A Refinery Built for the Region, Not Just the Country
At the heart of Dangote’s Tanzania plans is a proposed 650,000-barrel-per-day oil refinery. A facility of the same scale and philosophy as his landmark Dangote Refinery in Lagos, Nigeria, currently one of the largest single-train refineries in the world. Crucially, Dangote stressed that the project is designed with a pan-African ownership model in mind.
“The governments of East Africa will be part owners of this refinery,” Dangote said. “It doesn’t matter where the location is. And Tanzania, we have offered Tanzania to also be a part owner of this refinery.”
Technical teams from the region have been tasked with identifying the optimal location for the facility, with the primary criterion being access to diverse crude oil sources rather than proximity to any single oil field. This mirrors the strategic logic behind the Nigerian refinery, which was deliberately sited to draw from multiple crude streams. Dangote expressed confidence that, by the grace of God, the refinery could begin taking shape within the year.
Fertiliser Access, A Game-Changer for African Farmers
Beyond energy, Dangote identified fertiliser supply as a pressing structural challenge across the continent. African farmers have long suffered from delayed or out-of-season fertiliser deliveries, undermining crop yields and food security. His proposed solution for Tanzania is a urea production facility complemented by the blending of potash and phosphate to produce NPK compound fertiliser. Thus, ensuring year-round availability for farmers.
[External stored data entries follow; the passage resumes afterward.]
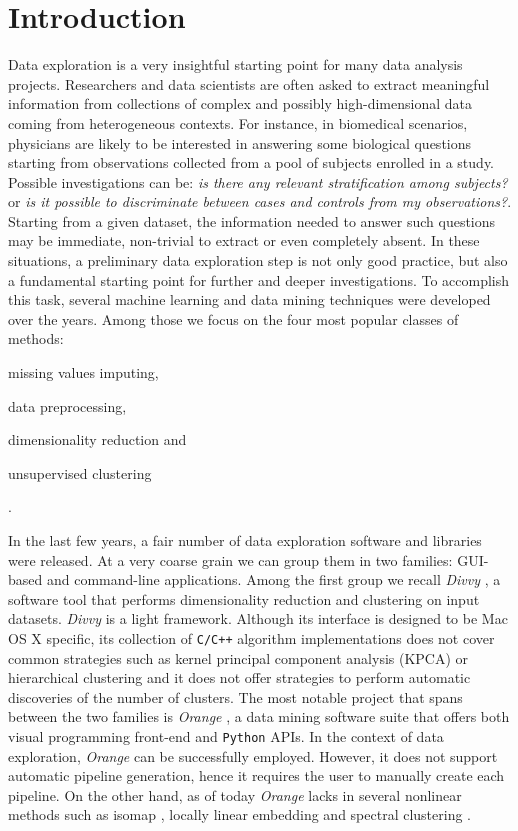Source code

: \documentclass[twoside,11pt]{article}
\makeatletter
\newcommand{\py}{\texttt{Python}\@\xspace}
\makeatother
\begin{document}
\section{Introduction}\label{sec:intro}
Data exploration is a very insightful starting point for many data analysis projects. Researchers and data scientists are often asked to extract meaningful information from collections of complex and possibly high-dimensional data coming from heterogeneous contexts. For instance, in biomedical scenarios, physicians are likely to be interested in answering some biological questions starting from observations collected from a pool of subjects enrolled in a study. Possible investigations can be: \emph{is there any relevant stratification among subjects?} or \emph{is it possible to discriminate between cases and controls from my observations?}. Starting from a given dataset, the information needed to answer such questions may be immediate, non-trivial to extract or even completely absent.
In these situations, a preliminary data exploration step is not only good practice, but also a fundamental starting point for further and deeper investigations. To accomplish this task, several machine learning and data mining techniques were developed over the years. Among those we focus on the four most popular classes of methods: \begin{enumerate*}[label=(\roman*)]
  \item missing values imputing,
  \item data preprocessing,
  \item dimensionality reduction and
  \item unsupervised clustering
\end{enumerate*}.

In the last few years, a fair number of data exploration software and libraries were released. At a very coarse grain we can group them in two families: GUI-based and command-line applications. 
Among the first group we recall \emph{Divvy} \citep{lewis2013divvy}, a software tool that performs dimensionality reduction and clustering on input datasets. \emph{Divvy} is a light framework. Although its interface is designed to be Mac OS X specific, 
its collection of \texttt{C/C++} algorithm implementations does not cover common strategies such as kernel principal component analysis (KPCA) \citep{scholkopf1997kernel} or hierarchical clustering \citep{friedman2001elements} and it does not offer strategies to perform automatic discoveries of the number of clusters. The most notable project that spans between the two families is \emph{Orange} \citep{demvsar2013orange}, a data mining software suite that offers both visual programming front-end and \py APIs. In the context of data exploration, \emph{Orange} can be successfully employed. However, it does not support automatic pipeline generation, hence it requires the user to manually create each pipeline. On the other hand, as of today \emph{Orange} lacks in several nonlinear methods such as isomap \citep{tenenbaum2000global}, locally linear embedding \citep{roweis2000nonlinear} and spectral clustering \citep{shi2000normalized}.
\end{document}
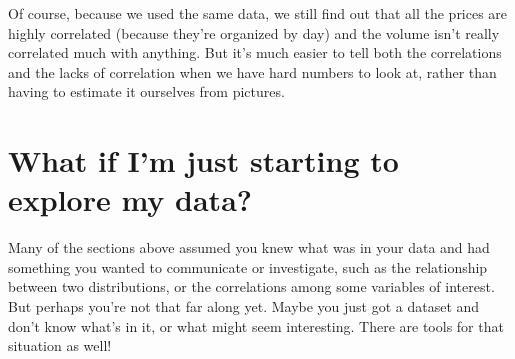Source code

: \documentclass[letterpaper,10pt,english]{jupyterBook}
\begin{document}
\begin{sphinxVerbatim}[commandchars=\\\{\}]
     
     
   
   
    
\end{sphinxVerbatim}

\noindent{}

\sphinxAtStartPar
Of course, because we used the same data, we still find out that all the prices are highly correlated (because they’re organized by day) and the volume isn’t really correlated much with anything.  But it’s much easier to tell both the correlations and the lacks of correlation when we have hard numbers to look at, rather than having to estimate it ourselves from pictures.


\section{What if I’m just starting to explore my data?}
\label{\detokenize{chapter-10-visualization:what-if-i-m-just-starting-to-explore-my-data}}
\sphinxAtStartPar
Many of the sections above assumed you knew what was in your data and had something you wanted to communicate or investigate, such as the relationship between two distributions, or the correlations among some variables of interest.  But perhaps you’re not that far along yet.  Maybe you just got a dataset and don’t know what’s in it, or what might seem interesting.  There are tools for that situation as well!
\end{document}

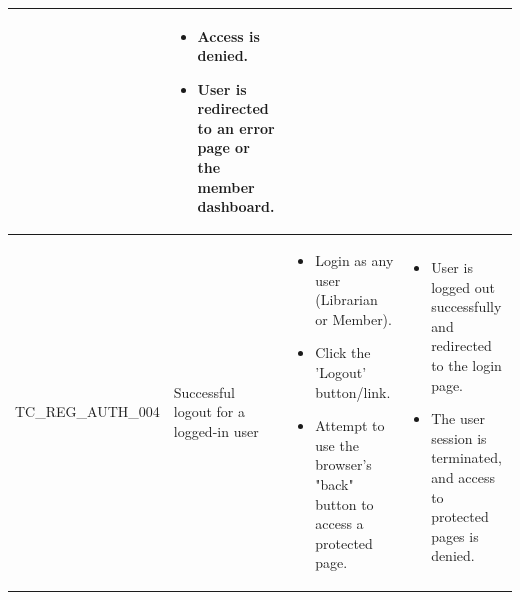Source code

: \begin{longtable}{|>{\scriptsize\raggedright\arraybackslash}p{3cm}|>{\raggedright\arraybackslash}p{3.5cm}|>{\raggedright\arraybackslash}p{4.5cm}|>{\raggedright\arraybackslash}p{4.5cm}|}
\begin{itemize}[noitemsep, topsep=0pt, partopsep=0pt, leftmargin=*]
    \end{itemize} & 
    \begin{itemize}[noitemsep, topsep=0pt, partopsep=0pt, leftmargin=*]
        \item Access is denied.
        \item User is redirected to an error page or the member dashboard. 
    \end{itemize} \\ \hline
TC\_REG\_AUTH\_004 & Successful logout for a logged-in user & 
    \begin{itemize}[noitemsep, topsep=0pt, partopsep=0pt, leftmargin=*]
        \item Login as any user (Librarian or Member).
        \item Click the 'Logout' button/link. 
        \item Attempt to use the browser's "back" button to access a protected page.
    \end{itemize} & 
    \begin{itemize}[noitemsep, topsep=0pt, partopsep=0pt, leftmargin=*]
        \item User is logged out successfully and redirected to the login page. 
        \item The user session is terminated, and access to protected pages is denied. 
    \end{itemize} \\ \hline


\end{longtable}
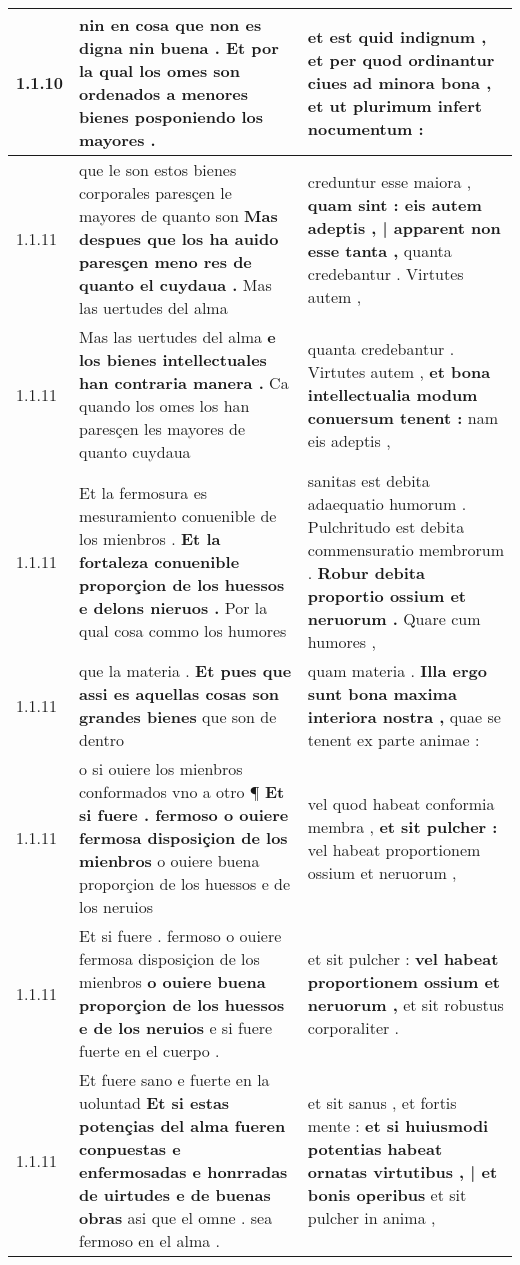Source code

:\begin{tabular}{|p{1cm}|p{6.5cm}|p{6.5cm}|}
1.1.10 & nin en cosa que non es digna nin buena . \textbf{ Et por la qual los omes son ordenados a menores bienes } posponiendo los mayores . & et est quid indignum , \textbf{ et per quod ordinantur ciues ad minora bona , } et ut plurimum infert nocumentum : \\\hline
1.1.11 & que le son estos bienes corporales paresçen le mayores de quanto son \textbf{ Mas despues que los ha auido paresçen meno res de quanto el cuydaua . } Mas las uertudes del alma & creduntur esse maiora , \textbf{ quam sint : eis autem adeptis , | apparent non esse tanta , } quanta credebantur . Virtutes autem , \\\hline
1.1.11 & Mas las uertudes del alma \textbf{ e los bienes intellectuales han contraria manera . } Ca quando los omes los han paresçen les mayores de quanto cuydaua & quanta credebantur . Virtutes autem , \textbf{ et bona intellectualia modum conuersum tenent : } nam eis adeptis , \\\hline
1.1.11 & Et la fermosura es mesuramiento conuenible de los mienbros . \textbf{ Et la fortaleza conuenible proporçion de los huessos e delons nieruos . } Por la qual cosa commo los humores & sanitas est debita adaequatio humorum . Pulchritudo est debita commensuratio membrorum . \textbf{ Robur debita proportio ossium et neruorum . } Quare cum humores , \\\hline
1.1.11 & que la materia . \textbf{ Et pues que assi es aquellas cosas son grandes bienes } que son de dentro & quam materia . \textbf{ Illa ergo sunt bona maxima interiora nostra , } quae se tenent ex parte animae : \\\hline
1.1.11 & o si ouiere los mienbros conformados vno a otro ¶ \textbf{ Et si fuere . fermoso o ouiere fermosa disposiçion de los mienbros } o ouiere buena proporçion de los huessos e de los neruios & vel quod habeat conformia membra , \textbf{ et sit pulcher : } vel habeat proportionem ossium et neruorum , \\\hline
1.1.11 & Et si fuere . fermoso o ouiere fermosa disposiçion de los mienbros \textbf{ o ouiere buena proporçion de los huessos e de los neruios } e si fuere fuerte en el cuerpo . & et sit pulcher : \textbf{ vel habeat proportionem ossium et neruorum , } et sit robustus corporaliter . \\\hline
1.1.11 & Et fuere sano e fuerte en la uoluntad \textbf{ Et si estas potençias del alma fueren conpuestas e enfermosadas e honrradas de uirtudes e de buenas obras } asi que el omne . sea fermoso en el alma . & et sit sanus , et fortis mente : \textbf{ et si huiusmodi potentias habeat ornatas virtutibus , | et bonis operibus } et sit pulcher in anima , \\\hline

\end{tabular}
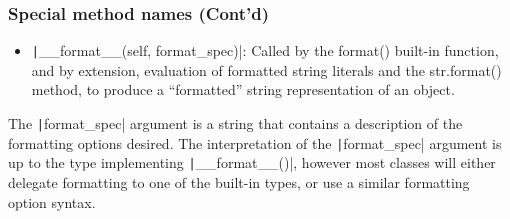 \documentclass{../py-lecture}
\begin{document}
\begin{frame}
	\frametitle{Special method names (Cont'd)}
  \begin{itemize}
    \item \texttt|__format__(self, format_spec)|: Called by the format() built-in function, and by extension, evaluation of formatted string literals and the str.format() method, to produce a “formatted” string representation of an object.
  \end{itemize}
  \par
  The \texttt|format_spec| argument is a string that contains a description of the formatting options desired.
  The interpretation of the \texttt|format_spec| argument is up to the type implementing \texttt|__format__()|,
  however most classes will either delegate formatting to one of the built-in types, or use a similar formatting option syntax.

\end{frame}
\end{document}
“We want farmers to always have accessibility to fertilisers,” Dangote said, adding that the NPK blending plant could be operational within a year of groundbreaking. The initiative has the potential to dramatically reduce Tanzania’s dependence on fertiliser imports and stabilise input costs for the country’s agricultural sector.
Port and Industrial Zone at Bagamoyo
Rounding out the immediate pipeline is a proposed port and industrial zone development at Bagamoyo, a strategic coastal location north of Dar es Salaam with longstanding potential as a major logistics hub. Dangote indicated that his technical team would begin on-site work the following week, underscoring the urgency and seriousness of the commitment.

A Happy, Expanding Investor
Dangote’s current footprint in Tanzania is already substantial. The Group’s cement operations at Mtwara have grown to near-full capacity, prompting plans for expansion. The company has also recently introduced close to 600 compressed natural gas (CNG) trucks, transitioning its logistics fleet from diesel. Hence, a move that aligns with global decarbonisation trends and reduces operational fuel costs.
“We are a very happy investor here,” Dangote said. “We invested heavily in Mtwara and right now we’re almost out of capacity. We need to improve and increase.”
Why Tanzania? Stability, Leadership, and Demographics
Dangote was unequivocal about what draws serious investors to Tanzania: policy consistency, currency stability, and decisive leadership. He praised President Samia Suluhu Hassan for her responsiveness and follow-through, noting that challenges faced by his group were resolved promptly once raised at the highest level.
“Tanzania is like a scratch card which you only see the number when you scratch it,” he said. A metaphor for a country whose full economic potential is yet to be fully revealed.
For Tanzania’s youth, Dangote offered a direct message of encouragement, drawing on his own journey from buying four truckloads of cement daily to building a conglomerate targeting a place among the world’s 120 largest companies. “There is nothing that is impossible,” he said. “The future is very bright.”
Dangote Group’s expansion plans in Tanzania represent a convergence of energy sovereignty, food security, and infrastructure development. Pillars that could fundamentally reshape East Africa’s economic architecture in the decade ahead.